INPUT RECORDS »
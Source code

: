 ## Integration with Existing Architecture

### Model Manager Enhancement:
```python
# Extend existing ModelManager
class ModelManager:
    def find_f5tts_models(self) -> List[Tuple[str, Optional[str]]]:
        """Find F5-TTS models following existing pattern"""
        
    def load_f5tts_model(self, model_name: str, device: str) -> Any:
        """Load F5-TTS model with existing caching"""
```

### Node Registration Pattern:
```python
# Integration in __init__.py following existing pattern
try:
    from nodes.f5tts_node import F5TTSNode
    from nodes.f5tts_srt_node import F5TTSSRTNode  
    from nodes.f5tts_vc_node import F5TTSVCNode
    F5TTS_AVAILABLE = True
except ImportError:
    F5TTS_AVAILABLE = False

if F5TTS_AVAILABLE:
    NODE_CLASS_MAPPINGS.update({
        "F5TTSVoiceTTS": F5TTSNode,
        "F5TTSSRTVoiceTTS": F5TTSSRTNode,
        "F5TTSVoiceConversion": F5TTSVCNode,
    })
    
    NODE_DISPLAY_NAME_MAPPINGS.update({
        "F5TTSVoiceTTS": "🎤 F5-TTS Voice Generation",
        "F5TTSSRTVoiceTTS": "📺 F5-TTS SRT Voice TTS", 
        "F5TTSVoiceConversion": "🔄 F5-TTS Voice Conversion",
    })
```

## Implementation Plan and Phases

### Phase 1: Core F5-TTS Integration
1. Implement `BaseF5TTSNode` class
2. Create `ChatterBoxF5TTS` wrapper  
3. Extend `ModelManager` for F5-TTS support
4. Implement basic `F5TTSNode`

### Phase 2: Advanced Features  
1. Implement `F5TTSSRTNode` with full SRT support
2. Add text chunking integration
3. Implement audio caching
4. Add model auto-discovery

WHAT YOU HAVE TO DO »
Starting with the line that contains "### Phase 2: Advanced Features", copy each line through the end of the data exactly, and leave out all earlier lines.

ANSWER TO THIS TASK »
### Phase 2: Advanced Features  
1. Implement `F5TTSSRTNode` with full SRT support
2. Add text chunking integration
3. Implement audio caching
4. Add model auto-discovery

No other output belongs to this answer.